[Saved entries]
★ ★ ★
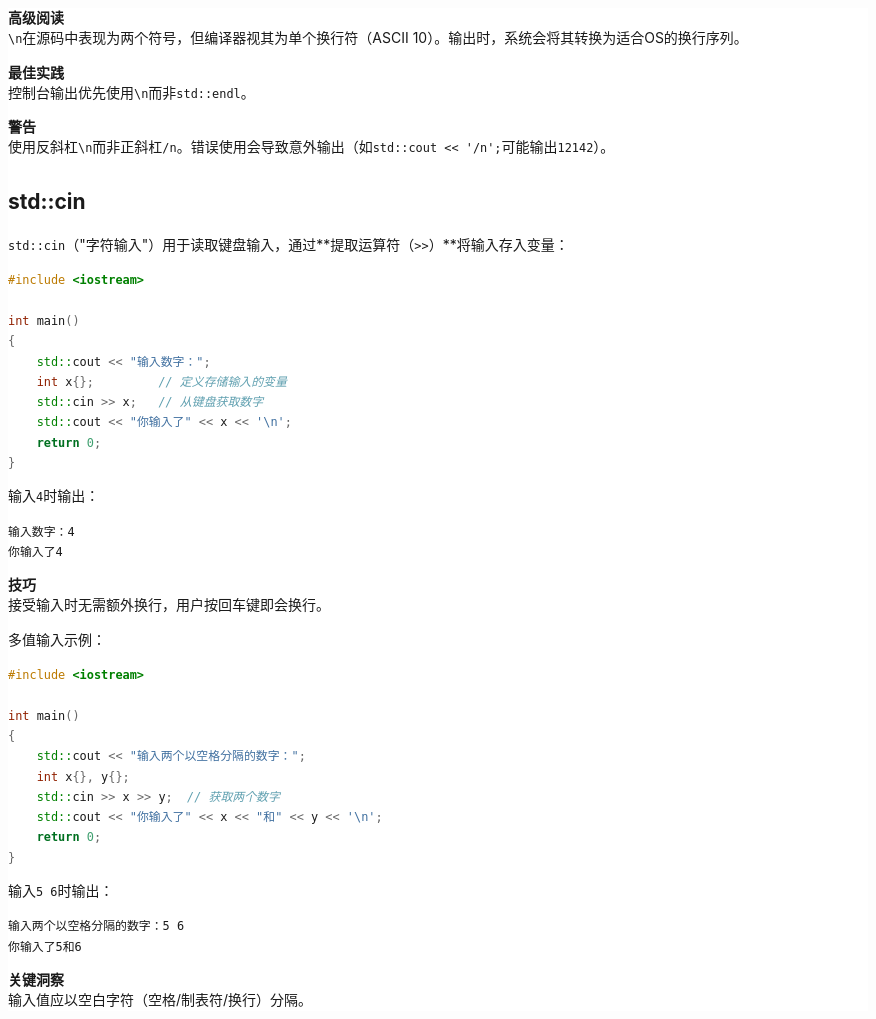 **高级阅读**  
`\n`在源码中表现为两个符号，但编译器视其为单个换行符（ASCII 10）。输出时，系统会将其转换为适合OS的换行序列。  

**最佳实践**  
控制台输出优先使用`\n`而非`std::endl`。  

**警告**  
使用反斜杠`\n`而非正斜杠`/n`。错误使用会导致意外输出（如`std::cout << '/n';`可能输出`12142`）。  

std::cin  
----------------  

`std::cin`（"字符输入"）用于读取键盘输入，通过**提取运算符（`>>`）**将输入存入变量：  
```cpp
#include <iostream>

int main()
{
    std::cout << "输入数字：";
    int x{};         // 定义存储输入的变量
    std::cin >> x;   // 从键盘获取数字
    std::cout << "你输入了" << x << '\n';
    return 0;
}
```  
输入`4`时输出：  
```
输入数字：4
你输入了4
```  

**技巧**  
接受输入时无需额外换行，用户按回车键即会换行。  

多值输入示例：  
```cpp
#include <iostream>

int main()
{
    std::cout << "输入两个以空格分隔的数字：";
    int x{}, y{};
    std::cin >> x >> y;  // 获取两个数字
    std::cout << "你输入了" << x << "和" << y << '\n';
    return 0;
}
```  
输入`5 6`时输出：  
```
输入两个以空格分隔的数字：5 6
你输入了5和6
```  

**关键洞察**  
输入值应以空白字符（空格/制表符/换行）分隔。  
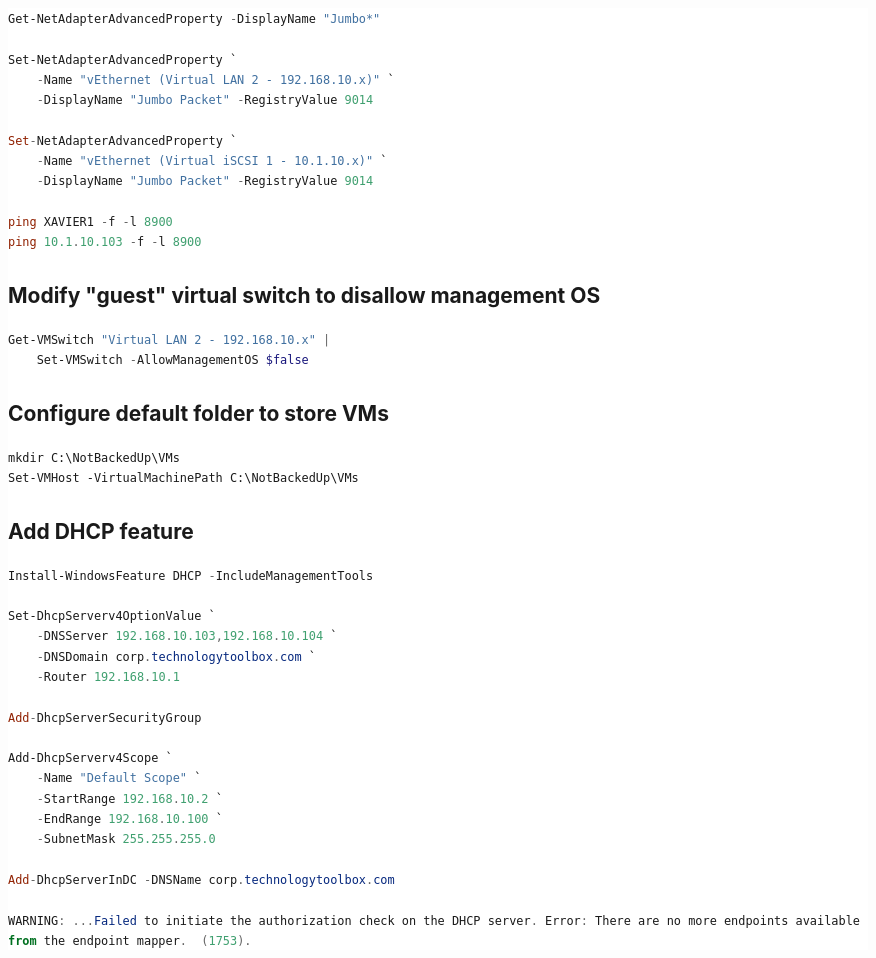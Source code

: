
 ```PowerShell
Get-NetAdapterAdvancedProperty -DisplayName "Jumbo*"

Set-NetAdapterAdvancedProperty `
    -Name "vEthernet (Virtual LAN 2 - 192.168.10.x)" `
    -DisplayName "Jumbo Packet" -RegistryValue 9014

Set-NetAdapterAdvancedProperty `
    -Name "vEthernet (Virtual iSCSI 1 - 10.1.10.x)" `
    -DisplayName "Jumbo Packet" -RegistryValue 9014

ping XAVIER1 -f -l 8900
ping 10.1.10.103 -f -l 8900
```

## Modify "guest" virtual switch to disallow management OS

```PowerShell
Get-VMSwitch "Virtual LAN 2 - 192.168.10.x" |
    Set-VMSwitch -AllowManagementOS $false
```

## Configure default folder to store VMs

```Console
mkdir C:\NotBackedUp\VMs
Set-VMHost -VirtualMachinePath C:\NotBackedUp\VMs
```

## Add DHCP feature

```PowerShell
Install-WindowsFeature DHCP -IncludeManagementTools

Set-DhcpServerv4OptionValue `
    -DNSServer 192.168.10.103,192.168.10.104 `
    -DNSDomain corp.technologytoolbox.com `
    -Router 192.168.10.1

Add-DhcpServerSecurityGroup

Add-DhcpServerv4Scope `
    -Name "Default Scope" `
    -StartRange 192.168.10.2 `
    -EndRange 192.168.10.100 `
    -SubnetMask 255.255.255.0

Add-DhcpServerInDC -DNSName corp.technologytoolbox.com

WARNING: ...Failed to initiate the authorization check on the DHCP server. Error: There are no more endpoints available from the endpoint mapper.  (1753).
```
★ ★ ★
Return every line from the entries that holds the string "ping".

**Final answer**.
ping XAVIER1 -f -l 8900
ping 10.1.10.103 -f -l 8900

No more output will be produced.